That's a really good idea! I have a basket with a top on it to store all of my winter blankets and fly sheets.


----------



## Ray MacDonald

Nice tack rooms churumbeque and Jake and Dai!


----------



## Indigosblue

for the wall racks for saddles you need to be careful.... you need to find a solid piece of wood to put in the nails, do not attach to drywall or a thin wall (don't know how thick your stall walls are). If you properly attach them it should hold a western saddle fine, just don't throw it on the rack  Also, there are "western" and "english" saddle racks, and sometimes the english don't work for a western saddle (the "wither" is too high). My personal preference is to have any western saddles on a covered bench or a free standing saddle rack, mainly because they have so much extra stuff the gets caught if i put it in my saddle racks, which are rather close together.

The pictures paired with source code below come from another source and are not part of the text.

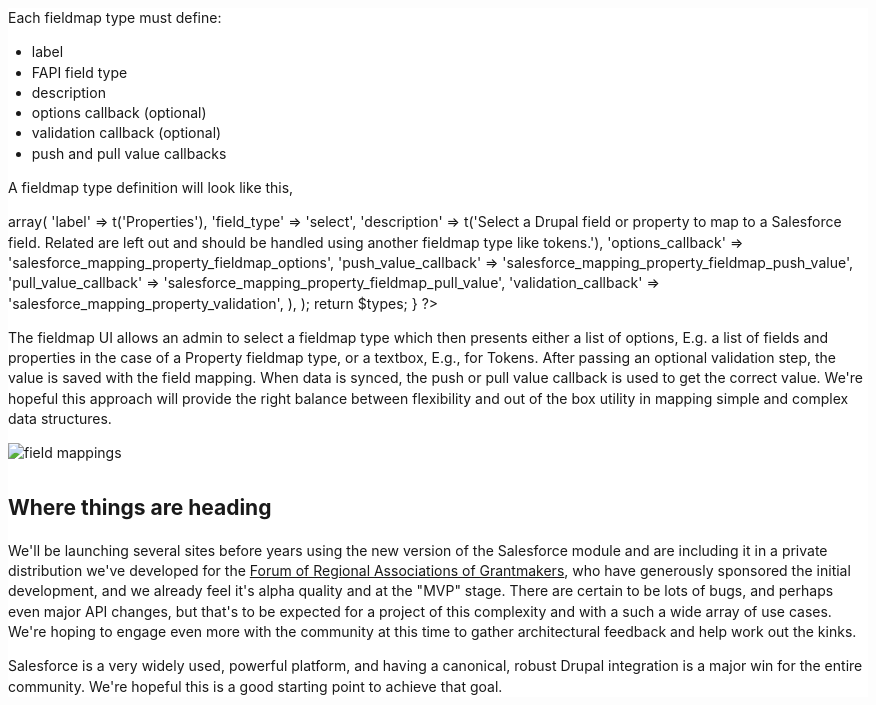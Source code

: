 Each fieldmap type must define:

* label
* FAPI field type
* description
* options callback (optional)
* validation callback (optional)
* push and pull value callbacks

A fieldmap type definition will look like this,
<?php
/**
 * Implements hook_salesforce_mapping_fieldmap_type().
 */
function salesforce_mapping_salesforce_mapping_fieldmap_type() {
  $types = array(
    'property' => array(
      'label' => t('Properties'),
      'field_type' => 'select',
      'description' => t('Select a Drupal field or property to map to a Salesforce field. Related are left out and should be handled using another fieldmap type like tokens.'),
      'options_callback' => 'salesforce_mapping_property_fieldmap_options',
      'push_value_callback' => 'salesforce_mapping_property_fieldmap_push_value',
      'pull_value_callback' => 'salesforce_mapping_property_fieldmap_pull_value',
      'validation_callback' => 'salesforce_mapping_property_validation',
    ),
  );

  return $types;
}
?>

The fieldmap UI allows an admin to select a fieldmap type which then presents either a list of options, E.g. a list of fields and properties in the case of a Property fieldmap type, or a textbox, E.g., for Tokens. After passing an optional validation step, the value is saved with the field mapping. When data is synced, the push or pull value callback is used to get the correct value. We're hopeful this approach will provide the right balance between flexibility and out of the box utility in mapping simple and complex data structures.

![field mappings](http://thinkshout.com/sites/default/files/images/inline/salesforce-field-mappings-2.png)

## Where things are heading
We'll be launching several sites before years using the new version of the Salesforce module and are including it in a private distribution we've developed for the [Forum of Regional Associations of Grantmakers](http://www.givingforum.org/), who have generously sponsored the initial development, and we already feel it's alpha quality and at the "MVP" stage. There are certain to be lots of bugs, and perhaps even major API changes, but that's to be expected for a project of this complexity and with a such a wide array of use cases. We're hoping to engage even more with the community at this time to gather architectural feedback and help work out the kinks. 

Salesforce is a very widely used, powerful platform, and having a canonical, robust Drupal integration is a major win for the entire community. We're hopeful this is a good starting point to achieve that goal.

for the wire-box i was referring to with the polos and boots, any box with holes in it will do. You just want them to stay dry and have a chance to air out, which is why i like wire.


----------



## eclaire23

No one can enough saddle racks! Just made the wall racks today and I still have to stack saddles! I'm going to make a shelf above the mounted saddles too. As for mounting western saddles on the wall I've never had luck- The mounts ALWAYS break. Use your walls as much as you can! And if your a ditz like me- lable things! lol

My Garage is the lucky spot that gets to be called my tack room!

PS be more organized than I am! :lol:


----------



## smrobs

This is my tack room. Please forgive the cluttered appearance, we haven't got it all the way completed yet. We still need to pour some concrete because there is a gap of about a foot between the current slab and the walls so I have everything away from the walls.

I've had good luck with my wall-mounted racks so far and I am not delicate about flopping my saddles down on them. What I did is I got some 2x10s and used big long screws with washers to screw those boards to the studs in the wall, then I screwed my racks to those boards. I ended up having to put another 2x4 along the bottom because my saddle racks were longer than I thought but...


----------



## Ray MacDonald

Ahahaha! Your tack rooms are WAY more organized then mine! 
We have the same walling, I forget what it's called at the moment... It's not dry wall though. 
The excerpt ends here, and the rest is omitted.